The dust jacket reads as follows: "Drawing on previously unpublished letters
and papers, Herbert R. Lottman reveals Jules Verne, the pioneer of the science
fiction genre and the uncannily accurate forecaster of twentieth-century
invention, in an entirely new light. In this groundbreaking biography, Lottman
explores the dark, private sides of the visionary author.
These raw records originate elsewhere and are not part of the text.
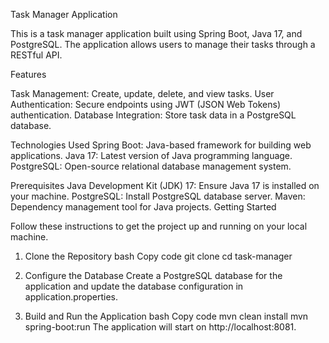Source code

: Task Manager Application

This is a task manager application built using Spring Boot, Java 17, and PostgreSQL. The application allows users to manage their tasks through a RESTful API.

Features

Task Management: Create, update, delete, and view tasks.
User Authentication: Secure endpoints using JWT (JSON Web Tokens) authentication.
Database Integration: Store task data in a PostgreSQL database.

Technologies Used
Spring Boot: Java-based framework for building web applications.
Java 17: Latest version of Java programming language.
PostgreSQL: Open-source relational database management system.

Prerequisites
Java Development Kit (JDK) 17: Ensure Java 17 is installed on your machine.
PostgreSQL: Install PostgreSQL database server.
Maven: Dependency management tool for Java projects.
Getting Started

Follow these instructions to get the project up and running on your local machine.

1. Clone the Repository
bash
Copy code
git clone 
cd task-manager
2. Configure the Database
Create a PostgreSQL database for the application and update the database configuration in application.properties.

3. Build and Run the Application
bash
Copy code
mvn clean install
mvn spring-boot:run
The application will start on http://localhost:8081.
In midlife, bored by the business world in which he seemed destined to
vegetate, driven by a desire to make his name as a writer, Jules Verne turned
his back on Parisian society and moved to the provinces. There, he crafted
some of the most imaginative and prescient tales of space, sea, and air travel
ever written--tales which many twentieth-century scientists have credited as
inspiration for their own work.
Despite the positive effect Verne's extraordinary vision of the future has
had on modern inventors, it is clear that Jules Verne himself viewed the future
with a mixture of awe and dread. In his long-lost novel, PARIS IN THE
TWENTIETH CENTURY (published in France in 1994, and in the United States in
early 1997), Verne predicted a world filled with both technological achive-
ments and monstrosities; cars, fax machines, synthesizers, computers, mass
transit, and the electric chair. With uncharacteristic mistrust, Verne
simultaneously marveled at the inventions and despaired at what drove people
to create them. It is this elusive, disillusioned aspect of Verne that Herbert
Lottman captures here.
Tracing Verne's life from his childhood in Nantes to his self-imposed exile
outside of Paris as an adult, Lottman sketches a vivid portrait of the man.
Lottman brings to light for the first time Verne's secret struggles with his
constant wanderlust, his unhappy marriage, his rebellious son, and his
overbearing editor-publisher Pierre-Jules Hetzel. This is the most complete
picture to date of Jules Verne, his work, his hidden cynicism and dark
passions."
The original French version of this biography was published in 1996 by
Flammarion. It contained 444 pages. This English translation contains a total
of 360 pages (although the print is quite small--so it may be exactly the
same in terms of content).
There are voluminous endnotes: over 20 pages of them (in tiny print) covering
the 40 chapters of the text. But, at least in this advance uncorrected
proof, there is no index and there are no illustrations. This ISBN # is:
0-312-14636-1 and the dust cover indicates that it sells for $26.95 ($35.99
in Canada). It is a softcover book.
I hope that this information is useful to you.